Message Publié : 25 Août 2019, 07:43
par Gayraud de Mazars
Salut camarades,

Pour sourire un peu...

Test de l’été : es-tu un.e bourgeois.e ?
25 août 2019, La Riposte

https://www.lariposte.org/2019/08/test- ... urgeois-e/

C’est l’été, l’heure de fêter les congés payés, étendu.e sur une plage en lisant son magazine préféré et son lot de numéros spéciaux avec des quizz en tout genre. La Riposte, à qui l’on reproche bien souvent d’aller à contre courant, prend ces critiques à coeur et t’offre, pour ton plus grand bonheur, son grand test de personnalité de l’été(*) : madame, monsieur, camarade, es tu un.e grand.e bourgeois.e ?

Capital économique

– Possède-tu un portefeuille de valeurs mobilières ?
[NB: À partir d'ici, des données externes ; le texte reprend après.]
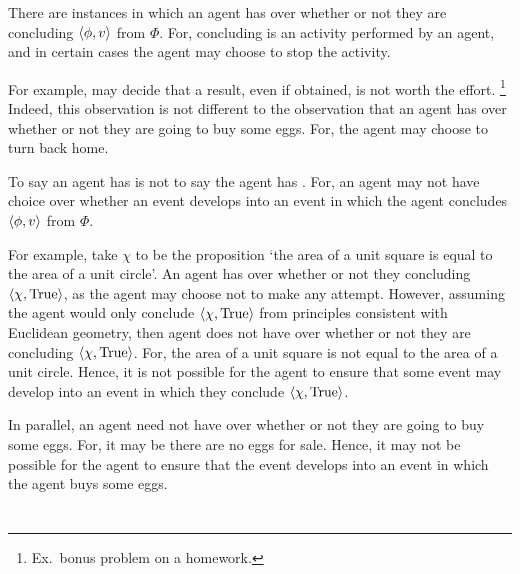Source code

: \begin{note}
  There are instances in which an agent has \emph{} over whether or not they are concluding \(\langle \phi, v \rangle\) from \(\Phi\).
  For, concluding is an activity performed by an agent, and in certain cases the agent may choose to stop the activity.

  For example, may decide that a result, even if obtained, is not worth the effort.%
  \footnote{
    Ex.\ bonus problem on a homework.
  }
  Indeed, this observation is not different to the observation that an agent has  over whether or not they are going to buy some eggs.
  For, the agent may choose to turn back home.

  To say an agent has  is not to say the agent has \emph{\pinf{}}.
  For, an agent may not have choice over whether an event develops into an event in which the agent concludes \(\langle \phi, v \rangle\) from \(\Phi\).

  For example, take \(\chi\) to be the proposition `the area of a unit square is equal to the area of a unit circle'.
  An agent has  over whether or not they concluding \(\langle \chi, \text{True} \rangle\), as the agent may choose not to make any attempt.
  However, assuming the agent would only conclude \(\langle \chi, \text{True} \rangle\) from principles consistent with Euclidean geometry, then agent does not have \pinf{} over whether or not they are concluding \(\langle \chi, \text{True} \rangle\).
  For, the area of a unit square is not equal to the area of a unit circle.
  Hence, it is not possible for the agent to ensure that some event may develop into an event in which they conclude \(\langle \chi, \text{True} \rangle\).

  In parallel, an agent need not have  over whether or not they are going to buy some eggs.
  For, it may be there are no eggs for sale.
  Hence, it may not be possible for the agent to ensure that the event develops into an event in which the agent buys some eggs.
\end{note}


\section{}
\label{cha:requs:sec:definition}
– Dispose-tu au moins d’une personne à temps plein pour vos besoins domestiques ?

– En plus de ta résidence principale, dispose-tu d’au moins deux autres résidences ?

– Es-tu assujetti à l’impôt de solidarité sur la fortune (ISF) ?

– Possède-tu des biens mobiliers ou immobiliers à l’étranger ?

Capital familial et social

– Connais-tu les prénoms de tes arrière-grands parents ?

– Pendant l’enfance, as-tu passé des vacances en compagnie de cousins et de cousines dans des maisons de famille ?

– Participe-tu à des dîners au moins deux fois par semaine ?

– Es-tu membre d’un cercle auquel tu aurais été présenté par des parrains ?

– As tu des membres de ta famille qui soient de nationalité étrangère ?

Capital culturel

– Es-tu un ancien élève d’une grande école ?

– Enfant, tes parents t’emmenaient-ils dans les musées de façon régulière ?

– Vas-tu au théâtre, au concert ou à l’Opéra au moins une fois par mois en moyenne ?

– Achètes-tu des œuvres d’art ou des antiquités ?

– Parles-tu au moins deux langues étrangères ?

Capital symbolique

– Es-tu dans le Bottin Mondain ?

– Des rues portent-elles le nom de membres de ta famille ?

– Ta famille dispose-t-elle d’une maison de maître ?

– Es-tu membre actif d’une société caritative ?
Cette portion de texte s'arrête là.